= WHAT THE EXERCISE ASKS =
The records below hold a stretch from the line with "#### As a note to my future self" through the line with "- If I look"; return exactly those lines, ends included, and nothing more.

= INFORMATION SHOWN =
★ ★ ★ ★
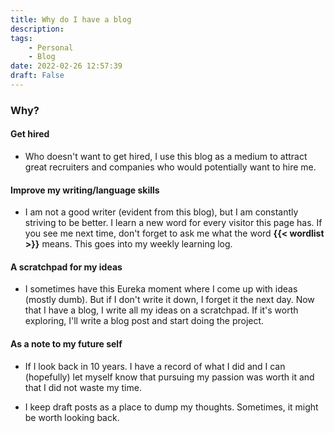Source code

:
 ```yaml
---
title: Why do I have a blog
description: 
tags: 
    - Personal
    - Blog
date: 2022-02-26 12:57:39
draft: False
---
```


### Why?

#### Get hired

- Who doesn't want to get hired, I use this blog as a medium to attract great recruiters and companies who would potentially want to hire me.

#### Improve my writing/language skills

- I am not a good writer (evident from this blog), but I am constantly striving to be better. I learn a new word for every visitor this page has. If you see me next time, don't forget to ask me what the word **{{< wordlist >}}** means. This goes into my weekly learning log.

#### A scratchpad for my ideas

- I sometimes have this Eureka moment where I come up with ideas (mostly dumb). But if I don't write it down, I forget it the next day. Now that I have a blog, I write all my ideas on a scratchpad. If it's worth exploring, I'll write a blog post and start doing the project.

#### As a note to my future self

- If I look back in 10 years. I have a record of what I did and I can (hopefully) let myself know that pursuing my passion was worth it and that I did not waste my time.

- I keep draft posts as a place to dump my thoughts. Sometimes, it might be worth looking back.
★ ★ ★ ★
= OUTPUT OF THE TASK =
#### As a note to my future self

- If I look back in 10 years. I have a record of what I did and I can (hopefully) let myself know that pursuing my passion was worth it and that I did not waste my time.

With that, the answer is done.